Assigned task: Among the records, which lines hold the word "chapter"? Pick them out.

Data extracted from a collection:
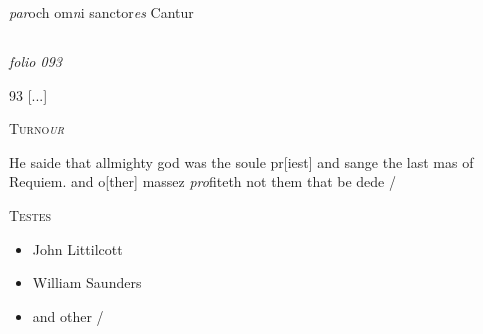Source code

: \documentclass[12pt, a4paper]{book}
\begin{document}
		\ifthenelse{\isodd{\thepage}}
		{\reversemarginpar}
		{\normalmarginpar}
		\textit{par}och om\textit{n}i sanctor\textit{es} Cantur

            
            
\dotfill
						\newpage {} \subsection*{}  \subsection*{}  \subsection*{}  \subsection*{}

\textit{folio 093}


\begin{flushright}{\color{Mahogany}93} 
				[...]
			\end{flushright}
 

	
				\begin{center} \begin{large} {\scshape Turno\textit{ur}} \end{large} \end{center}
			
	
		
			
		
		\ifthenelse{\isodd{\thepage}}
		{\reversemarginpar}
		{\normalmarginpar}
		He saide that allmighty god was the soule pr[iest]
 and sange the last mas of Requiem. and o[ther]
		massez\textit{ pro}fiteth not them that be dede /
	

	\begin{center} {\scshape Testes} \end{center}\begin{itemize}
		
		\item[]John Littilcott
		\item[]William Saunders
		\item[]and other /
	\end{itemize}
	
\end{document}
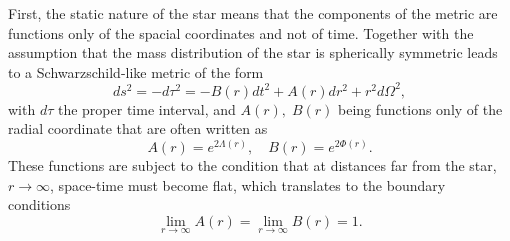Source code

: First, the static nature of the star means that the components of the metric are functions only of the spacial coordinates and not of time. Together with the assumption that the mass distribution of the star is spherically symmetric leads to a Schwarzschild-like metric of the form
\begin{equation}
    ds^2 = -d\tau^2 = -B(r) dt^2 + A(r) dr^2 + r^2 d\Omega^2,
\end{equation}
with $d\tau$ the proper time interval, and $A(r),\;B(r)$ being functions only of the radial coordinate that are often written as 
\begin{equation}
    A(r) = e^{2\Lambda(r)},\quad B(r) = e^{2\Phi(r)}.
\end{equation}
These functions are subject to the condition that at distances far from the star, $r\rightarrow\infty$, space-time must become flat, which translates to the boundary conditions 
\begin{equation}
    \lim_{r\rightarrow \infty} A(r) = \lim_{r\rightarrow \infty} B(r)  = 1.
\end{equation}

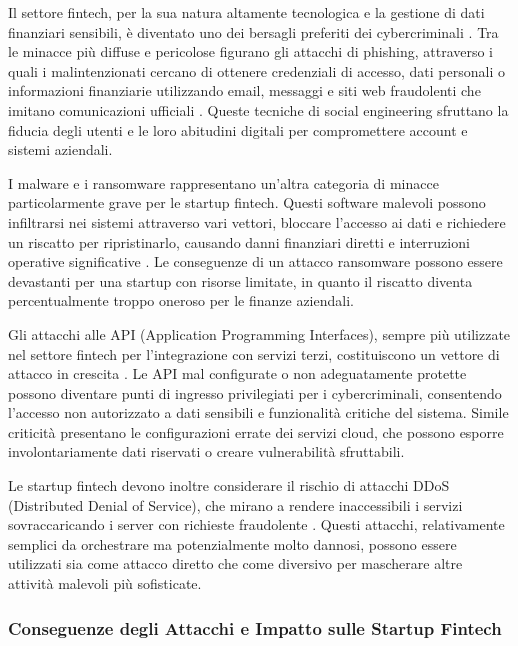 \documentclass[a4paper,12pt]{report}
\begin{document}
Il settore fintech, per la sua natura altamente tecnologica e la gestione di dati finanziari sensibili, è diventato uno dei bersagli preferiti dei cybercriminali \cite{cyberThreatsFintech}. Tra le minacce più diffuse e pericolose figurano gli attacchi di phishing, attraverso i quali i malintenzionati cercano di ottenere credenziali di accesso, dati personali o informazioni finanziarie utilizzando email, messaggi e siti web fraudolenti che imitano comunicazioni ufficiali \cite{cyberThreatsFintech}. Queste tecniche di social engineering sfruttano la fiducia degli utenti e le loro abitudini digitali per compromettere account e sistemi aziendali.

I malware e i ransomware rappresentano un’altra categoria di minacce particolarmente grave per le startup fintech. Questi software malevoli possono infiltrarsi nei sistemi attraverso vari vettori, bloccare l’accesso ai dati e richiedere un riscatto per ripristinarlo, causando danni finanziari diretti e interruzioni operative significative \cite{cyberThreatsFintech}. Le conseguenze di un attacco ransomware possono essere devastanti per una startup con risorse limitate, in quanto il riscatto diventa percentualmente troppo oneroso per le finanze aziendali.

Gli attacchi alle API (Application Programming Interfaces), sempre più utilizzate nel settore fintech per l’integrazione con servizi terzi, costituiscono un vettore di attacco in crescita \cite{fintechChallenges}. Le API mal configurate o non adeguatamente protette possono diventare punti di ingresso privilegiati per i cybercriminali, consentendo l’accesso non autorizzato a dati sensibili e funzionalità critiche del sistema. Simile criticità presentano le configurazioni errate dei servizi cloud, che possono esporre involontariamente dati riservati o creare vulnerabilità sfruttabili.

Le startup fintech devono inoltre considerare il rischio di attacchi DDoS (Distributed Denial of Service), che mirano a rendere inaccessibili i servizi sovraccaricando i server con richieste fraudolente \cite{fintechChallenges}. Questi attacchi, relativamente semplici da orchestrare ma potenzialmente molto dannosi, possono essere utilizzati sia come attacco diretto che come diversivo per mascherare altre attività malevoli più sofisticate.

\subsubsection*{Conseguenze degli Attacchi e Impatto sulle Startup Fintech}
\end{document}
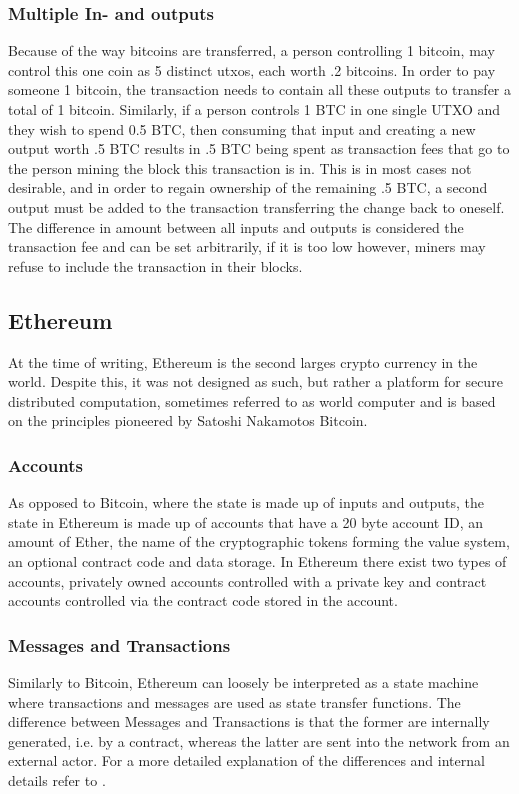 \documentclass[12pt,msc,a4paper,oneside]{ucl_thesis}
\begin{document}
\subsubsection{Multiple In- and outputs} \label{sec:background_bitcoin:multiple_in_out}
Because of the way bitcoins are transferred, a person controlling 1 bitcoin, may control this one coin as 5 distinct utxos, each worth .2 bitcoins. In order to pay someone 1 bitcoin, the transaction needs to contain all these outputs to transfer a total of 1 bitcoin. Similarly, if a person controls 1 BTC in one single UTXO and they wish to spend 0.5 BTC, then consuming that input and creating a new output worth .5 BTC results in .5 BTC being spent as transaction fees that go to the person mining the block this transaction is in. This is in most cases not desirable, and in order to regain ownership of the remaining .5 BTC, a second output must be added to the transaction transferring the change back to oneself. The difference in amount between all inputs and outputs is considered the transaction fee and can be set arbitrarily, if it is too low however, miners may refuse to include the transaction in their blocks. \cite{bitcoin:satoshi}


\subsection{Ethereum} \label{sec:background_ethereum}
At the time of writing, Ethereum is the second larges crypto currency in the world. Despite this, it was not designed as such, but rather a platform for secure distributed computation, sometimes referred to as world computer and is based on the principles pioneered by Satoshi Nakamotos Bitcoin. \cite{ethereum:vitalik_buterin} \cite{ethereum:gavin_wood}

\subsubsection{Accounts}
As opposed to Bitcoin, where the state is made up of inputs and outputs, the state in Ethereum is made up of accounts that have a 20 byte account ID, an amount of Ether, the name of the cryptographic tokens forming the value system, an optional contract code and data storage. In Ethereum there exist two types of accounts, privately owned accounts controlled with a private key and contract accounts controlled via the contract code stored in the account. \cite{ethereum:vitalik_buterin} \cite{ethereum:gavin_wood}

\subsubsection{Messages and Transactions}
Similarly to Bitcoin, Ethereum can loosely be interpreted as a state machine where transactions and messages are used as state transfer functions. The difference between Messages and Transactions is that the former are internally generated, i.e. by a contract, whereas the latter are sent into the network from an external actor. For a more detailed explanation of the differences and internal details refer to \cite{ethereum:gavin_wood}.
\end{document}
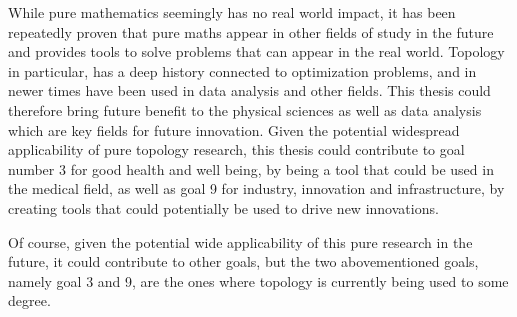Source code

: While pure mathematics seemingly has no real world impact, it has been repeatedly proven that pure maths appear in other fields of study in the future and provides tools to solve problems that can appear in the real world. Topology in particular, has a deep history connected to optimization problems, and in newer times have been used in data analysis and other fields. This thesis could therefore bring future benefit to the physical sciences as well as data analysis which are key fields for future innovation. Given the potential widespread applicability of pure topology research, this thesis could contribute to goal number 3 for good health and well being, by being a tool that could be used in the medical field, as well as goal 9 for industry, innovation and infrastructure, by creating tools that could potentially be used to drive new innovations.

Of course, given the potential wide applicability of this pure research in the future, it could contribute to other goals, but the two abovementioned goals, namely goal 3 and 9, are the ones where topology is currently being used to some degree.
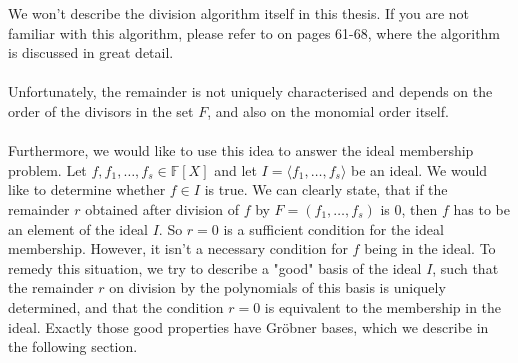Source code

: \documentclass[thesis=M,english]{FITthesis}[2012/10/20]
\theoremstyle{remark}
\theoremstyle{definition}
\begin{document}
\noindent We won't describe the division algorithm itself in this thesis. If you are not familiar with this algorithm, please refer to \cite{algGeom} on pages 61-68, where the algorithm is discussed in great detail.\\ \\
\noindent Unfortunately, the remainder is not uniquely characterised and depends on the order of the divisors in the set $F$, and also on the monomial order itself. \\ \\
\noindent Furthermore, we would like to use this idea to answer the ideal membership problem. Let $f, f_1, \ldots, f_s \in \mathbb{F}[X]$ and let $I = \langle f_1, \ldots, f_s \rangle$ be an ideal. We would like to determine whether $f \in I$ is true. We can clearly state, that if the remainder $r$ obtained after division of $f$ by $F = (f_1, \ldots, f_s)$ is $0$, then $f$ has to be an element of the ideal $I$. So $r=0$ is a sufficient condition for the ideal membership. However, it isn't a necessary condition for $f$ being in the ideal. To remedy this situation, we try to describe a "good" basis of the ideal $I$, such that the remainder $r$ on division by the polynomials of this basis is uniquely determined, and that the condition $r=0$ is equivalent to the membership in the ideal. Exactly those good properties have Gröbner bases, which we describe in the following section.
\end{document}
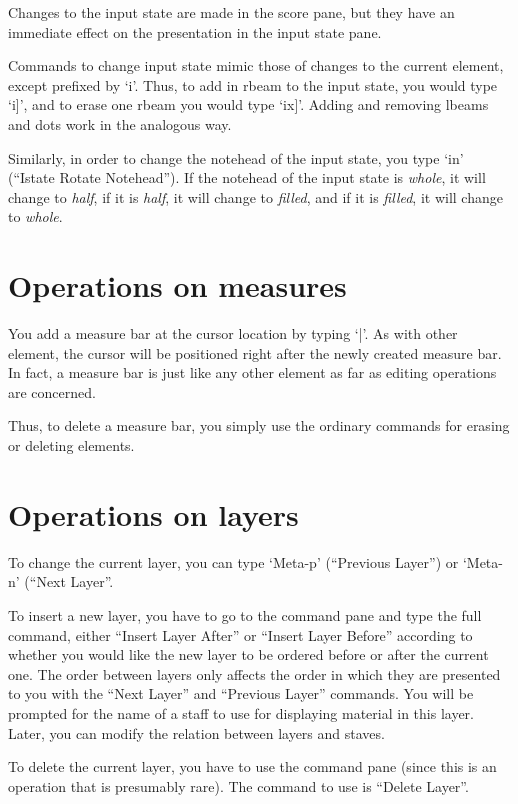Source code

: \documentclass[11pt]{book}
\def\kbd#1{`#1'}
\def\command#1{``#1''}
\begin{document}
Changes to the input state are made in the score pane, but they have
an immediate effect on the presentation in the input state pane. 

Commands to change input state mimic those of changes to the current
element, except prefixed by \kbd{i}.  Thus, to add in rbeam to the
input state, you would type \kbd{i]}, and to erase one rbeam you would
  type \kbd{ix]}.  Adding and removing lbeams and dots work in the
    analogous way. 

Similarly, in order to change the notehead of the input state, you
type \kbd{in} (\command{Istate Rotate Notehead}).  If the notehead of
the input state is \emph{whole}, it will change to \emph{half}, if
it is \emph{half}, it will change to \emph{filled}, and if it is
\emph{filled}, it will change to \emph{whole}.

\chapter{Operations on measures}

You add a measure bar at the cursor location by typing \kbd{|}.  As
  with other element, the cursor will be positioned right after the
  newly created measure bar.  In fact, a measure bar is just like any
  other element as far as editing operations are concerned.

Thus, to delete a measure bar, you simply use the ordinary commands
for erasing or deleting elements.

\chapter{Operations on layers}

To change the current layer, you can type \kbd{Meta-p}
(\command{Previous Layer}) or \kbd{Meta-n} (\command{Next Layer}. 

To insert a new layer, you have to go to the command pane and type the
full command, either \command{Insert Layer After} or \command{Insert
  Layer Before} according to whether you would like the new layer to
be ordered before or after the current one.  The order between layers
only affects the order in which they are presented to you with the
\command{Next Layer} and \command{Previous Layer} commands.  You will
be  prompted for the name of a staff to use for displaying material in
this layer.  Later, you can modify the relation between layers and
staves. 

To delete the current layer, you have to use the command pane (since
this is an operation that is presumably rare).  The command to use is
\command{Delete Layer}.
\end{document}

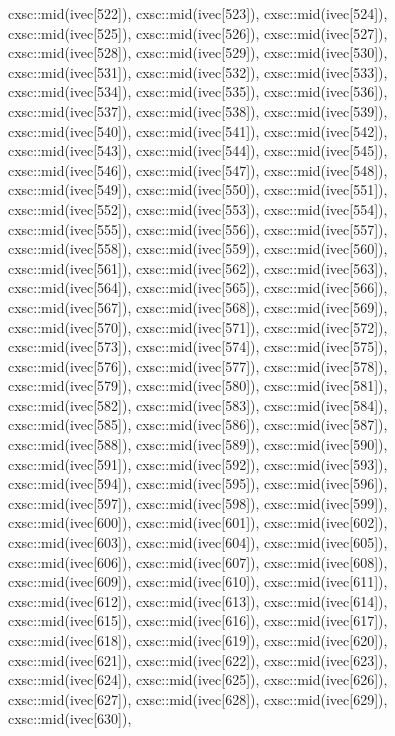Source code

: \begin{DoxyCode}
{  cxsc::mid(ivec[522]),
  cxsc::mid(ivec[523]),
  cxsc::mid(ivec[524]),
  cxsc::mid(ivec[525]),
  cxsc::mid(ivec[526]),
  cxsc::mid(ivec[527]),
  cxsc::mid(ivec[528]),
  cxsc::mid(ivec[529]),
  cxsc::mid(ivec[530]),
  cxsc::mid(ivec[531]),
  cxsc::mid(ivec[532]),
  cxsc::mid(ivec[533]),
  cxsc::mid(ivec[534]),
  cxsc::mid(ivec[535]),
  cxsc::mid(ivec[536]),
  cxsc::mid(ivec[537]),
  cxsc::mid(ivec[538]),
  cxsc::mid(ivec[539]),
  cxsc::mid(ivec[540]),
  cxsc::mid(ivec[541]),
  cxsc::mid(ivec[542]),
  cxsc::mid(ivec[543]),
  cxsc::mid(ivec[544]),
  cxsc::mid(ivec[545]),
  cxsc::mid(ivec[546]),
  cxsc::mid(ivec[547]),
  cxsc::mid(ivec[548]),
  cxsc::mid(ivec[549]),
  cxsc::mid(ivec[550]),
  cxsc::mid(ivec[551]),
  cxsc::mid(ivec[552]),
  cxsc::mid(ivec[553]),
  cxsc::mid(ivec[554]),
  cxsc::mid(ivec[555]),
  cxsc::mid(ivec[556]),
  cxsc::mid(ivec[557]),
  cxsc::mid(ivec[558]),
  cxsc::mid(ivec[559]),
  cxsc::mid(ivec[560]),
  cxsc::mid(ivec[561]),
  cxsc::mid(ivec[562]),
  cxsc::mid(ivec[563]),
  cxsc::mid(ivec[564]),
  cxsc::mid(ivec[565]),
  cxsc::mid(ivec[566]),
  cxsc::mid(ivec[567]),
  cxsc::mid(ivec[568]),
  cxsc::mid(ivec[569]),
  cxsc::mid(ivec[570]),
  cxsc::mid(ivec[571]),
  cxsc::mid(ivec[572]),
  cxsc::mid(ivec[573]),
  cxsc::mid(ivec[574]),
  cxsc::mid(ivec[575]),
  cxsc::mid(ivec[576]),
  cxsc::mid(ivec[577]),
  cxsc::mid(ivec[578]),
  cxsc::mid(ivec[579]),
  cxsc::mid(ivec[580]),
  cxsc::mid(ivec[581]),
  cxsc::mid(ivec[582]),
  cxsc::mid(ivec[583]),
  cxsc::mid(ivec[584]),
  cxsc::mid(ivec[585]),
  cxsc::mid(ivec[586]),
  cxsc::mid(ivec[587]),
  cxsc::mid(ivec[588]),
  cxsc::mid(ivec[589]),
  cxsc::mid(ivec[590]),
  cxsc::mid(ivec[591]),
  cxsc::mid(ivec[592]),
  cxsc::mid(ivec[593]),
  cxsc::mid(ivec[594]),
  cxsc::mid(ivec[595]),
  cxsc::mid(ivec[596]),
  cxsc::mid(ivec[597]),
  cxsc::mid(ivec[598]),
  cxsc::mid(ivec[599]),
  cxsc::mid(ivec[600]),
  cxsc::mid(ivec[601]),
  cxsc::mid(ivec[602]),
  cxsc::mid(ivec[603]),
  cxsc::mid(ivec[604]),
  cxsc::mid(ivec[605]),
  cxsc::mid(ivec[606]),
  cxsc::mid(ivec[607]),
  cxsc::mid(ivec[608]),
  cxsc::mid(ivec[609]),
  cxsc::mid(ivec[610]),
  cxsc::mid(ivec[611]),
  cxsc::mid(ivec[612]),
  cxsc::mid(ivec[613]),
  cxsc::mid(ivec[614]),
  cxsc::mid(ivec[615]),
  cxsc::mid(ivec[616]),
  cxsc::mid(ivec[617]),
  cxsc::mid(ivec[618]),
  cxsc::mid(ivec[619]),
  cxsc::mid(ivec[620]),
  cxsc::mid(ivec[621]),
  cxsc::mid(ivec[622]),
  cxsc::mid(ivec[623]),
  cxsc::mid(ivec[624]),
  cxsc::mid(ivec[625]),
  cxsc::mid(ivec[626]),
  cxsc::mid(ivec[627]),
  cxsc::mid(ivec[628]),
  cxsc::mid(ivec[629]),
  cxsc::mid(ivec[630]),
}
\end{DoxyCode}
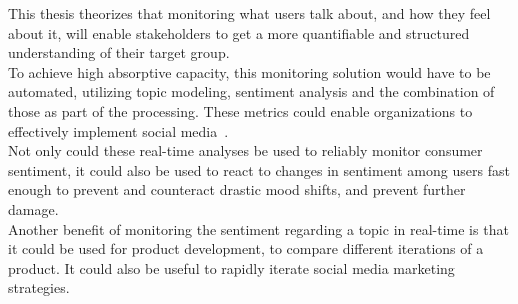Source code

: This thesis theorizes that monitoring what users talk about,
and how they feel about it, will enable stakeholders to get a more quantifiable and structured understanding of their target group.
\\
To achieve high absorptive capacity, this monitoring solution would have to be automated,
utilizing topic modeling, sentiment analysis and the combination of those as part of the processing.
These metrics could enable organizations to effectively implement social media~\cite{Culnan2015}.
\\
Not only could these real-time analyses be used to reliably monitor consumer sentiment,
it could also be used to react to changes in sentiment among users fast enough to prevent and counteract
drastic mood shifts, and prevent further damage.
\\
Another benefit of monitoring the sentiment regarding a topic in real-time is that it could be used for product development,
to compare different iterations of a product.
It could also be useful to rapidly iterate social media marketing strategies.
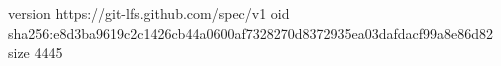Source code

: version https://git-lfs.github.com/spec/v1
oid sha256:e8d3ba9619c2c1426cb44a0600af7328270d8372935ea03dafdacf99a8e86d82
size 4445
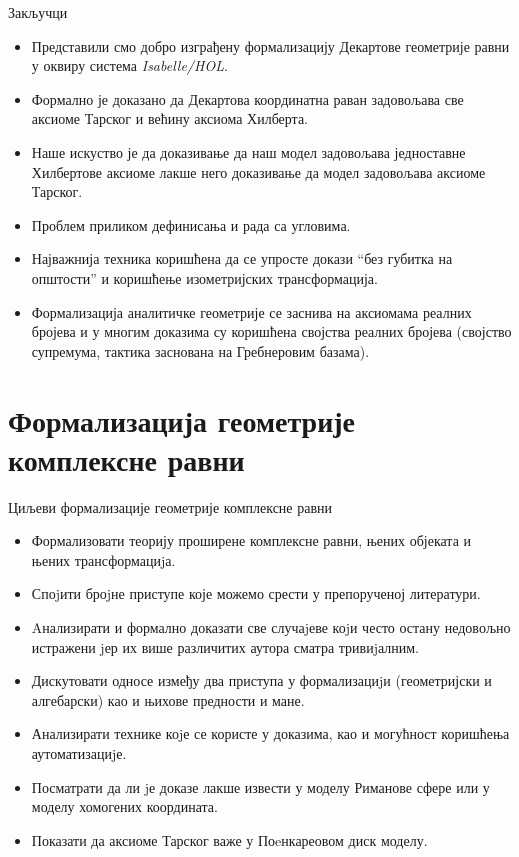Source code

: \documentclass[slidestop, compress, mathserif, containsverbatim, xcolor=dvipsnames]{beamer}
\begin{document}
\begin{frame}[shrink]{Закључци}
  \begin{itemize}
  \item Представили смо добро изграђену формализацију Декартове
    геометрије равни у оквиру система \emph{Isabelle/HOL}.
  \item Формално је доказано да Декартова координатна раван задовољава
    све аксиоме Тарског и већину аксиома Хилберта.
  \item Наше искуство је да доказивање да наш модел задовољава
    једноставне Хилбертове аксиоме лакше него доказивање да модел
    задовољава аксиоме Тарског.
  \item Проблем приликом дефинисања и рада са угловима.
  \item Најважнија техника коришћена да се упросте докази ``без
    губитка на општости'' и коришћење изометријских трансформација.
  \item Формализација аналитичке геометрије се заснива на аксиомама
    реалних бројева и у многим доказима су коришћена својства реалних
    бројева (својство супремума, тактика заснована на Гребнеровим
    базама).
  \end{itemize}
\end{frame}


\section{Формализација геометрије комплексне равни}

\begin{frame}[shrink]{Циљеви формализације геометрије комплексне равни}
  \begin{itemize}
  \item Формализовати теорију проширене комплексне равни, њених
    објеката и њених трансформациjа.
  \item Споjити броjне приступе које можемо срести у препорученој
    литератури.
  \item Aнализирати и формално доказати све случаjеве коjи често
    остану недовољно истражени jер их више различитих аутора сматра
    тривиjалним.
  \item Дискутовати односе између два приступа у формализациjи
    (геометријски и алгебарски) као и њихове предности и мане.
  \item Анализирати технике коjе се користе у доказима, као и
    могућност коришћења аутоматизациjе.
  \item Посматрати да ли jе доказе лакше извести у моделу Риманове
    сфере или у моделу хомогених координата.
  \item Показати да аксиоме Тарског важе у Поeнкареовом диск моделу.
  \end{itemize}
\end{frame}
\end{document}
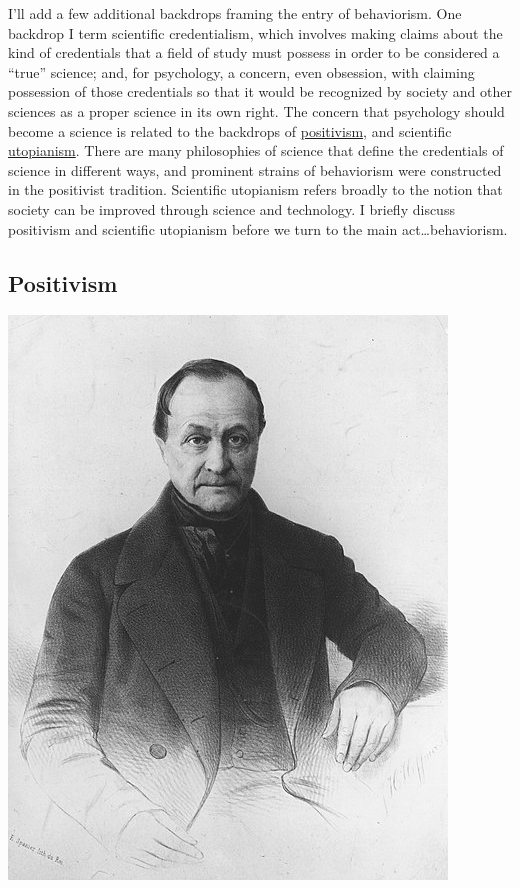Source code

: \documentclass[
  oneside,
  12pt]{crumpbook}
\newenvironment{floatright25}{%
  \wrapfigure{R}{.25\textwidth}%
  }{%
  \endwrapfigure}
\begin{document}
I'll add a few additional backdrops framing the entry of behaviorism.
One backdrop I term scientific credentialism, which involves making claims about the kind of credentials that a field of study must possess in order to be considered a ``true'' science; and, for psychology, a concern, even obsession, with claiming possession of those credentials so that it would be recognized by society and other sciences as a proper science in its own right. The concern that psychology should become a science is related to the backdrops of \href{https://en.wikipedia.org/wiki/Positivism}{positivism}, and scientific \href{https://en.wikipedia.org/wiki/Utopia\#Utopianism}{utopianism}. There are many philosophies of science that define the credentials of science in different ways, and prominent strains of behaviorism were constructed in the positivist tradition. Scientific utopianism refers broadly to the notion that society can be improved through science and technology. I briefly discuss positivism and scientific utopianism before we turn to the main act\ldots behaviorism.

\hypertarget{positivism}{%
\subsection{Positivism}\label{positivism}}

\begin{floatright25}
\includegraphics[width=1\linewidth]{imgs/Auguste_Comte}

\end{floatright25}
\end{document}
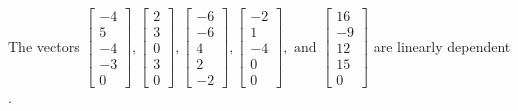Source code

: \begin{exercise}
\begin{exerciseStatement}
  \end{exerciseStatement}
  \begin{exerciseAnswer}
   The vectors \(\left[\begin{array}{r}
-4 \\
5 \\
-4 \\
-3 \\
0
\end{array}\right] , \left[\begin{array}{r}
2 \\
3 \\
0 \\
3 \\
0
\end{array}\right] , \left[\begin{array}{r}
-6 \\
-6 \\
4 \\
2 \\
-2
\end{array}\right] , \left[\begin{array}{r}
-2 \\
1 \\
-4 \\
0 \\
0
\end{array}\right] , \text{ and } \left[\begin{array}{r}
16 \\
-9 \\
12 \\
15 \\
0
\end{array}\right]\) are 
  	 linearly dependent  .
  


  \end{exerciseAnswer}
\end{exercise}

Written answer:
\chapter{Operations on measures}
\chapter{Operations on layers}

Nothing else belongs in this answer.